WHAT TO WORK ON | Repeat every record below exactly as it appears.

(Source records)
###

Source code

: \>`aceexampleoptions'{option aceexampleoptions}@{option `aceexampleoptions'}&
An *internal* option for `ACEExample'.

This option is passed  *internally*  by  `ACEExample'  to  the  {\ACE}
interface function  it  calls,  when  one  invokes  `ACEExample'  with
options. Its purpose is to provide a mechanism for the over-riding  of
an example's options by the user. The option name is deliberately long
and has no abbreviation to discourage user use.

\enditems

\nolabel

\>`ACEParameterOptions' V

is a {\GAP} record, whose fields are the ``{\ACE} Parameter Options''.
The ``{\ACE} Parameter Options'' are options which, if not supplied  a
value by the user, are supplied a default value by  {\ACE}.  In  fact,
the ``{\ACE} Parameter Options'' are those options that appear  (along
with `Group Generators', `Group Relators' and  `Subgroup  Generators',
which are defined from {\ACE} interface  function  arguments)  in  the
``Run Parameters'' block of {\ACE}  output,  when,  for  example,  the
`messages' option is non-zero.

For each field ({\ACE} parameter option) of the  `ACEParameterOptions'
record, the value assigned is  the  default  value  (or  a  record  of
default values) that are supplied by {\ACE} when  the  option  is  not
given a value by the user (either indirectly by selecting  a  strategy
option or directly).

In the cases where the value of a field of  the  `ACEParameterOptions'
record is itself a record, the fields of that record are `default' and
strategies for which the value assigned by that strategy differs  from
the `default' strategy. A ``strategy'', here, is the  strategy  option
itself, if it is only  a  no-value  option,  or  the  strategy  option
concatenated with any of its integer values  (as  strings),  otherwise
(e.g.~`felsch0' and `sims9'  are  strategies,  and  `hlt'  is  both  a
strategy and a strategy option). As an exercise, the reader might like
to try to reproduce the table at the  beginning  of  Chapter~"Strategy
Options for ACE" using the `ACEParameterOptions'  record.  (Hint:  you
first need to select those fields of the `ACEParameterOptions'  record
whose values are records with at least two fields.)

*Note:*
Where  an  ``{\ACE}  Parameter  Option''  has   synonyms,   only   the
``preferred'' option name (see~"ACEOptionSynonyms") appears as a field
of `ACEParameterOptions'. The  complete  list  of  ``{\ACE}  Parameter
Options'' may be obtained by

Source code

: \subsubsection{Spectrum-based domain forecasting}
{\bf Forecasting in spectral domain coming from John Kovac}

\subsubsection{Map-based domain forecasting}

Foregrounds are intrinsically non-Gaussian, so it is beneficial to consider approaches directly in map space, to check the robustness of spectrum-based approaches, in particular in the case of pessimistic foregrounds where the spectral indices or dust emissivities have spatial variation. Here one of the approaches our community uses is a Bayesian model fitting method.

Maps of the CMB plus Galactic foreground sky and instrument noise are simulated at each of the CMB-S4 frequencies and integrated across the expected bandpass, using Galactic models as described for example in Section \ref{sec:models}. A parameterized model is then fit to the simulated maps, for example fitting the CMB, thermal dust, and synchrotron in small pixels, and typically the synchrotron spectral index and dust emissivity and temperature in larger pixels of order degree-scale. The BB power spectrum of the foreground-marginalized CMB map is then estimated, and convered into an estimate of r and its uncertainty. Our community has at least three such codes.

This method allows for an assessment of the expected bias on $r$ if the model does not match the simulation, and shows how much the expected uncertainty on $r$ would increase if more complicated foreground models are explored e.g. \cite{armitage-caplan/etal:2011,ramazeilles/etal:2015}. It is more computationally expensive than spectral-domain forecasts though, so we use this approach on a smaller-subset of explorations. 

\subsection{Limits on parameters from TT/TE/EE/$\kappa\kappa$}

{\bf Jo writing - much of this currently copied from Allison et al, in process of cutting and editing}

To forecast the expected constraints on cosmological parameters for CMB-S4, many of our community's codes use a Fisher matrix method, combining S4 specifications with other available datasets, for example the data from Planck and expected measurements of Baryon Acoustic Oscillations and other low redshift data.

###

TASK SOLUTION |
Source code

: \>`aceexampleoptions'{option aceexampleoptions}@{option `aceexampleoptions'}&
An *internal* option for `ACEExample'.

This option is passed  *internally*  by  `ACEExample'  to  the  {\ACE}
interface function  it  calls,  when  one  invokes  `ACEExample'  with
options. Its purpose is to provide a mechanism for the over-riding  of
an example's options by the user. The option name is deliberately long
and has no abbreviation to discourage user use.

\enditems

\nolabel

\>`ACEParameterOptions' V

is a {\GAP} record, whose fields are the ``{\ACE} Parameter Options''.
The ``{\ACE} Parameter Options'' are options which, if not supplied  a
value by the user, are supplied a default value by  {\ACE}.  In  fact,
the ``{\ACE} Parameter Options'' are those options that appear  (along
with `Group Generators', `Group Relators' and  `Subgroup  Generators',
which are defined from {\ACE} interface  function  arguments)  in  the
``Run Parameters'' block of {\ACE}  output,  when,  for  example,  the
`messages' option is non-zero.

For each field ({\ACE} parameter option) of the  `ACEParameterOptions'
record, the value assigned is  the  default  value  (or  a  record  of
default values) that are supplied by {\ACE} when  the  option  is  not
given a value by the user (either indirectly by selecting  a  strategy
option or directly).

In the cases where the value of a field of  the  `ACEParameterOptions'
record is itself a record, the fields of that record are `default' and
strategies for which the value assigned by that strategy differs  from
the `default' strategy. A ``strategy'', here, is the  strategy  option
itself, if it is only  a  no-value  option,  or  the  strategy  option
concatenated with any of its integer values  (as  strings),  otherwise
(e.g.~`felsch0' and `sims9'  are  strategies,  and  `hlt'  is  both  a
strategy and a strategy option). As an exercise, the reader might like
to try to reproduce the table at the  beginning  of  Chapter~"Strategy
Options for ACE" using the `ACEParameterOptions'  record.  (Hint:  you
first need to select those fields of the `ACEParameterOptions'  record
whose values are records with at least two fields.)

*Note:*
Where  an  ``{\ACE}  Parameter  Option''  has   synonyms,   only   the
``preferred'' option name (see~"ACEOptionSynonyms") appears as a field
of `ACEParameterOptions'. The  complete  list  of  ``{\ACE}  Parameter
Options'' may be obtained by

Source code

: \subsubsection{Spectrum-based domain forecasting}
{\bf Forecasting in spectral domain coming from John Kovac}

\subsubsection{Map-based domain forecasting}

Foregrounds are intrinsically non-Gaussian, so it is beneficial to consider approaches directly in map space, to check the robustness of spectrum-based approaches, in particular in the case of pessimistic foregrounds where the spectral indices or dust emissivities have spatial variation. Here one of the approaches our community uses is a Bayesian model fitting method.

Maps of the CMB plus Galactic foreground sky and instrument noise are simulated at each of the CMB-S4 frequencies and integrated across the expected bandpass, using Galactic models as described for example in Section \ref{sec:models}. A parameterized model is then fit to the simulated maps, for example fitting the CMB, thermal dust, and synchrotron in small pixels, and typically the synchrotron spectral index and dust emissivity and temperature in larger pixels of order degree-scale. The BB power spectrum of the foreground-marginalized CMB map is then estimated, and convered into an estimate of r and its uncertainty. Our community has at least three such codes.

This method allows for an assessment of the expected bias on $r$ if the model does not match the simulation, and shows how much the expected uncertainty on $r$ would increase if more complicated foreground models are explored e.g. \cite{armitage-caplan/etal:2011,ramazeilles/etal:2015}. It is more computationally expensive than spectral-domain forecasts though, so we use this approach on a smaller-subset of explorations. 

\subsection{Limits on parameters from TT/TE/EE/$\kappa\kappa$}

{\bf Jo writing - much of this currently copied from Allison et al, in process of cutting and editing}

To forecast the expected constraints on cosmological parameters for CMB-S4, many of our community's codes use a Fisher matrix method, combining S4 specifications with other available datasets, for example the data from Planck and expected measurements of Baryon Acoustic Oscillations and other low redshift data.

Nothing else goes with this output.